Egghead by Caroline Pignat (perhaps instead of Stargirl in Grade 7?)
Pignat triangulates the typical bullying story from three different perspectives: the bully, the bullied and the bystander. Will is that awkward kid. You know. The one who doesn’t understand social cues. Who dresses weird. Who acts like an idiot without realising it. Katie is Will’s friend, or at least the closest thing he has to one, but he doesn’t make it easy. Devan is one of the gang of boys who follows Shane, the high school’s prime 9th grade bully. Lewis gets on Shane and co’s bully radar from day one when, in orientation, he is found in the middle of the gym, bent down staring intently at an ant. Katie tries to defend him, but no one else will come to his rescue. As the year progresses so does the bullying, until it reaches a tragic climax.
Written one part novel in verse for Will and in first person for both Katie and Devan, Pignat ‘s skillful, nuanced storytelling demonstrates how no situation is black and white. Everybody has a story we don’t know about that influences the way we act. The storyline is simple and familiar, making it accessible to a young audience. However, never does Pignat let the moral of her story (which is a heady one and most definitely present) interfere with the development of her characters.

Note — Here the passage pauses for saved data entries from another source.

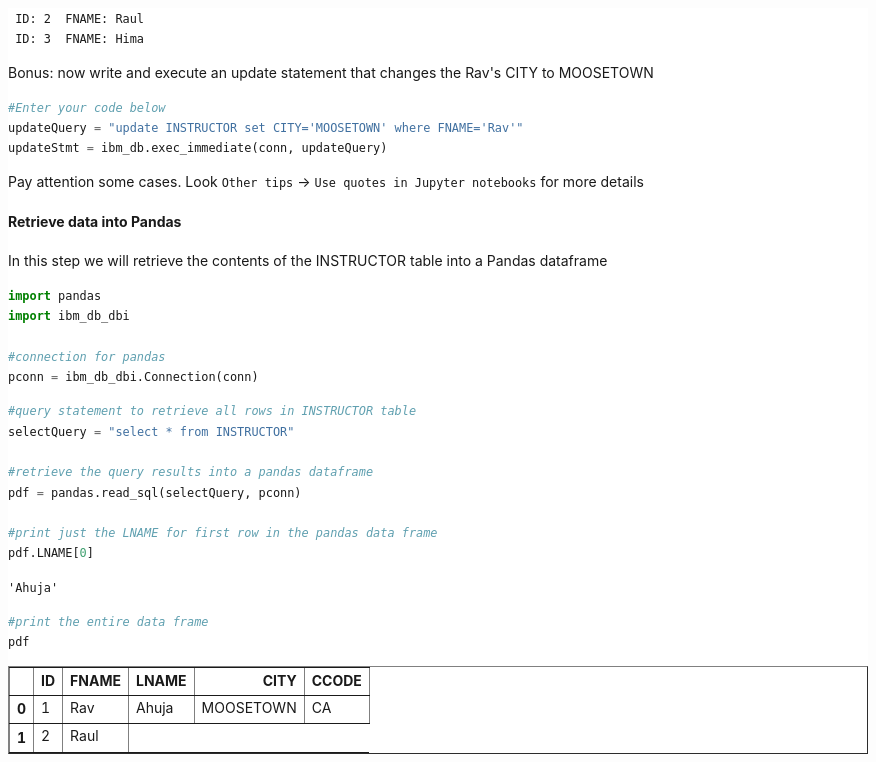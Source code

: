      ID: 2  FNAME: Raul
     ID: 3  FNAME: Hima
Bonus: now write and execute an update statement that changes the Rav's CITY to MOOSETOWN 

```python
#Enter your code below
updateQuery = "update INSTRUCTOR set CITY='MOOSETOWN' where FNAME='Rav'"
updateStmt = ibm_db.exec_immediate(conn, updateQuery)
```

Pay attention some cases. Look `Other tips` -> `Use quotes in Jupyter notebooks` for more details

#### Retrieve data into Pandas

In this step we will retrieve the contents of the INSTRUCTOR table into a Pandas dataframe

```python
import pandas
import ibm_db_dbi

#connection for pandas
pconn = ibm_db_dbi.Connection(conn)
```


```python
#query statement to retrieve all rows in INSTRUCTOR table
selectQuery = "select * from INSTRUCTOR"

#retrieve the query results into a pandas dataframe
pdf = pandas.read_sql(selectQuery, pconn)

#print just the LNAME for first row in the pandas data frame
pdf.LNAME[0]
```


    'Ahuja'




```python
#print the entire data frame
pdf
```

<table border="1" class="dataframe">
  <thead>
    <tr style="text-align: right;">
      <th></th>
      <th>ID</th>
      <th>FNAME</th>
      <th>LNAME</th>
      <th>CITY</th>
      <th>CCODE</th>
    </tr>
  </thead>
  <tbody>
    <tr>
      <th>0</th>
      <td>1</td>
      <td>Rav</td>
      <td>Ahuja</td>
      <td>MOOSETOWN</td>
      <td>CA</td>
    </tr>
    <tr>
      <th>1</th>
      <td>2</td>
      <td>Raul</td>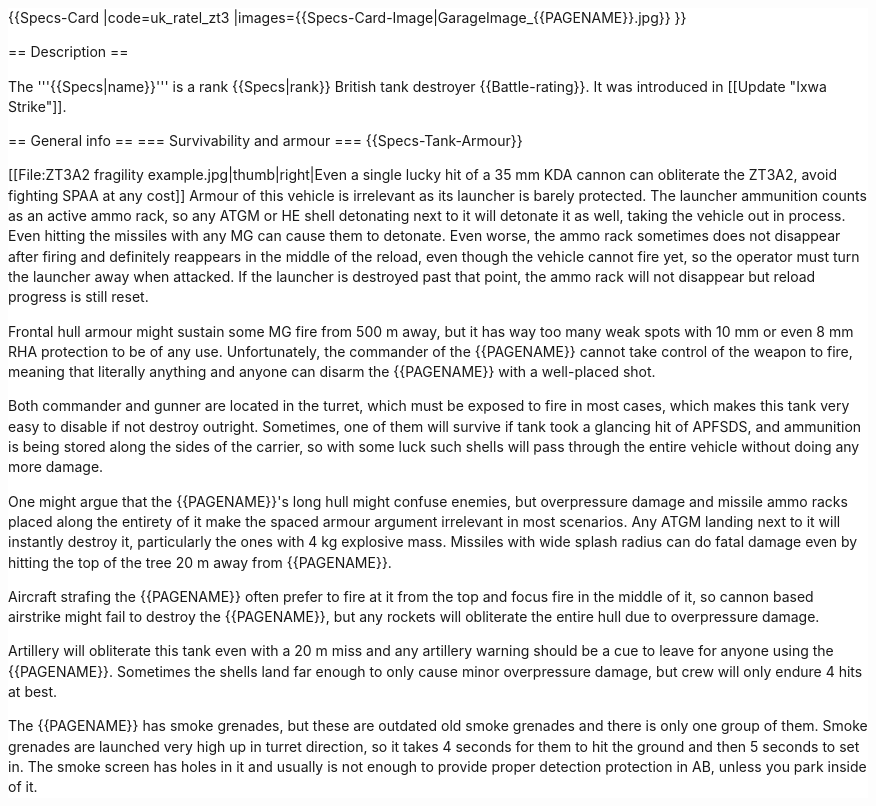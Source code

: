 {{Specs-Card
|code=uk_ratel_zt3
|images={{Specs-Card-Image|GarageImage_{{PAGENAME}}.jpg}}
}}

== Description ==



The '''{{Specs|name}}''' is a rank {{Specs|rank}} British tank destroyer {{Battle-rating}}. It was introduced in [[Update "Ixwa Strike"]].

== General info ==
=== Survivability and armour ===
{{Specs-Tank-Armour}}



[[File:ZT3A2 fragility example.jpg|thumb|right|Even a single lucky hit of a 35 mm KDA cannon can obliterate the ZT3A2, avoid fighting SPAA at any cost]]
Armour of this vehicle is irrelevant as its launcher is barely protected. The launcher ammunition counts as an active ammo rack, so any ATGM or HE shell detonating next to it will detonate it as well, taking the vehicle out in process. Even hitting the missiles with any MG can cause them to detonate. Even worse, the ammo rack sometimes does not disappear after firing and definitely reappears in the middle of the reload, even though the vehicle cannot fire yet, so the operator must turn the launcher away when attacked. If the launcher is destroyed past that point, the ammo rack will not disappear but reload progress is still reset.

Frontal hull armour might sustain some MG fire from 500 m away, but it has way too many weak spots with 10 mm or even 8 mm RHA protection to be of any use. Unfortunately, the commander of the {{PAGENAME}} cannot take control of the weapon to fire, meaning that literally anything and anyone can disarm the {{PAGENAME}} with a well-placed shot.

Both commander and gunner are located in the turret, which must be exposed to fire in most cases, which makes this tank very easy to disable if not destroy outright. Sometimes, one of them will survive if tank took a glancing hit of APFSDS, and ammunition is being stored along the sides of the carrier, so with some luck such shells will pass through the entire vehicle without doing any more damage.

One might argue that the {{PAGENAME}}'s long hull might confuse enemies, but overpressure damage and missile ammo racks placed along the entirety of it make the spaced armour argument irrelevant in most scenarios. Any ATGM landing next to it will instantly destroy it, particularly the ones with 4 kg explosive mass. Missiles with wide splash radius can do fatal damage even by hitting the top of the tree 20 m away from {{PAGENAME}}.

Aircraft strafing the {{PAGENAME}} often prefer to fire at it from the top and focus fire in the middle of it, so cannon based airstrike might fail to destroy the {{PAGENAME}}, but any rockets will obliterate the entire hull due to overpressure damage.

Artillery will obliterate this tank even with a 20 m miss and any artillery warning should be a cue to leave for anyone using the {{PAGENAME}}. Sometimes the shells land far enough to only cause minor overpressure damage, but crew will only endure 4 hits at best.

The {{PAGENAME}} has smoke grenades, but these are outdated old smoke grenades and there is only one group of them. Smoke grenades are launched very high up in turret direction, so it takes 4 seconds for them to hit the ground and then 5 seconds to set in. The smoke screen has holes in it and usually is not enough to provide proper detection protection in AB, unless you park inside of it.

Katie is especially interesting as the bystander. She wants to help Will, but at the same time she is embarrassed by him and worried about her own reputation in the school. She doesn’t always make the right choices though her heart is in the right place.
Egghead is a small but powerful book about bullying for about grade 5 to 7. I tried it with an older crowd and though they liked it, it wasn’t sophisticated enough for them- the story was too typical (something that works for the younger audiences) and the moral too obvious. Still, it would be a great classroom conversation starter not only on the subject of bullying but also as an example of voice.

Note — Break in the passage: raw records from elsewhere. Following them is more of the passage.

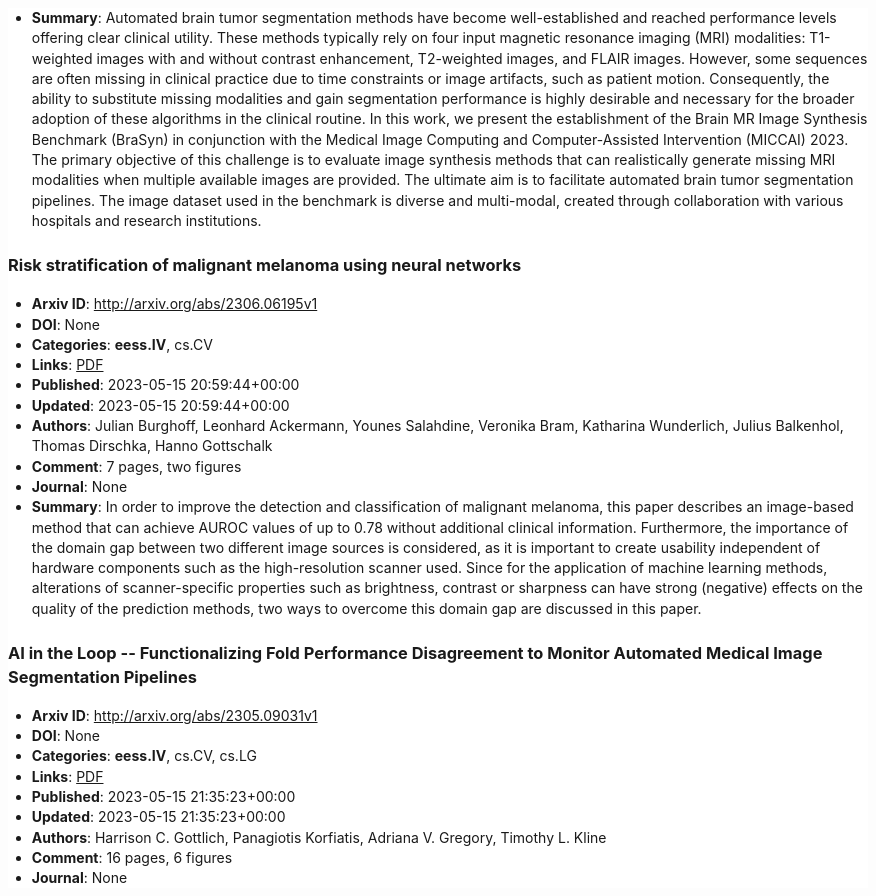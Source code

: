 - **Summary**: Automated brain tumor segmentation methods have become well-established and reached performance levels offering clear clinical utility. These methods typically rely on four input magnetic resonance imaging (MRI) modalities: T1-weighted images with and without contrast enhancement, T2-weighted images, and FLAIR images. However, some sequences are often missing in clinical practice due to time constraints or image artifacts, such as patient motion. Consequently, the ability to substitute missing modalities and gain segmentation performance is highly desirable and necessary for the broader adoption of these algorithms in the clinical routine. In this work, we present the establishment of the Brain MR Image Synthesis Benchmark (BraSyn) in conjunction with the Medical Image Computing and Computer-Assisted Intervention (MICCAI) 2023. The primary objective of this challenge is to evaluate image synthesis methods that can realistically generate missing MRI modalities when multiple available images are provided. The ultimate aim is to facilitate automated brain tumor segmentation pipelines. The image dataset used in the benchmark is diverse and multi-modal, created through collaboration with various hospitals and research institutions.



### Risk stratification of malignant melanoma using neural networks
- **Arxiv ID**: http://arxiv.org/abs/2306.06195v1
- **DOI**: None
- **Categories**: **eess.IV**, cs.CV
- **Links**: [PDF](http://arxiv.org/pdf/2306.06195v1)
- **Published**: 2023-05-15 20:59:44+00:00
- **Updated**: 2023-05-15 20:59:44+00:00
- **Authors**: Julian Burghoff, Leonhard Ackermann, Younes Salahdine, Veronika Bram, Katharina Wunderlich, Julius Balkenhol, Thomas Dirschka, Hanno Gottschalk
- **Comment**: 7 pages, two figures
- **Journal**: None
- **Summary**: In order to improve the detection and classification of malignant melanoma, this paper describes an image-based method that can achieve AUROC values of up to 0.78 without additional clinical information. Furthermore, the importance of the domain gap between two different image sources is considered, as it is important to create usability independent of hardware components such as the high-resolution scanner used. Since for the application of machine learning methods, alterations of scanner-specific properties such as brightness, contrast or sharpness can have strong (negative) effects on the quality of the prediction methods, two ways to overcome this domain gap are discussed in this paper.



### AI in the Loop -- Functionalizing Fold Performance Disagreement to Monitor Automated Medical Image Segmentation Pipelines
- **Arxiv ID**: http://arxiv.org/abs/2305.09031v1
- **DOI**: None
- **Categories**: **eess.IV**, cs.CV, cs.LG
- **Links**: [PDF](http://arxiv.org/pdf/2305.09031v1)
- **Published**: 2023-05-15 21:35:23+00:00
- **Updated**: 2023-05-15 21:35:23+00:00
- **Authors**: Harrison C. Gottlich, Panagiotis Korfiatis, Adriana V. Gregory, Timothy L. Kline
- **Comment**: 16 pages, 6 figures
- **Journal**: None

Pluto’s Ghost by Sheree Fitch (perhaps instead of Perks of Being a Wallflower in Grade 9?)
I am going to just come out and say it. I loved this book. Told from the perspective of Jake Upshore, a train wreck of a teenage boy almost à la Holden Caulfield but for the small facts that he lives in small town Nova Scotia, he’s poor, learning disabled, a recovering alcoholic/addict and cobbled by his anger issues.
Here is a little bit of Jake’s voice:
“Murderer. It’s one kick in the belly of a word isn’t it? Has a taste, too. It tastes like barbed wire and has wild hyena eyes. Murderer. Murder-her. Did he? Did I? That’s when I remember what I want to forget.”
We first meet Jake in a cemetery where he is hauled away by the police. A body is taken away in an ambulance. We don’t know what he has done. We don’t know what happened. But slowly his story starts to unravel. It begins when he was five years old, the year his mother died and he met and fell in love with Sky Derucci, the smart, beautiful, daughter of the local police chief. Who, by the way, does not like Jake, not at all.
Now they are almost out of high school and are secretly seeing each other. But when Sky disappears suddenly with rumours that she is pregnant, Jake goes ballistic. He has to find her, he has to help. With only pages from her journal to guide him, he follows her and ends up on a journey where he must confront his own demons.
Fitch’s prose is fiercely lyrical, a roiling ocean of pathos and humour. The character of Jake so fleshed out, so beautifully flawed and self-sabotaging, so damn…lyrical (there is that word again) I could not put it down. Her ending though hopeful was not sitcom-y nor unrealistic. This is a coming of age story, a gorgeous, moving love story, heck it is almost poetry. Sheree Fitch has popped up on my radar with big neon letters, spelling YA CANLIT CANON!
Hmmm. I wish that had a better ring to it…
You know, don't you, that the absolutely only down side of knowing you is that you make my reading list totally unmanageable… much worse than it would be otherwise.
Yes, well, I like to share my pain. So many books, so little time!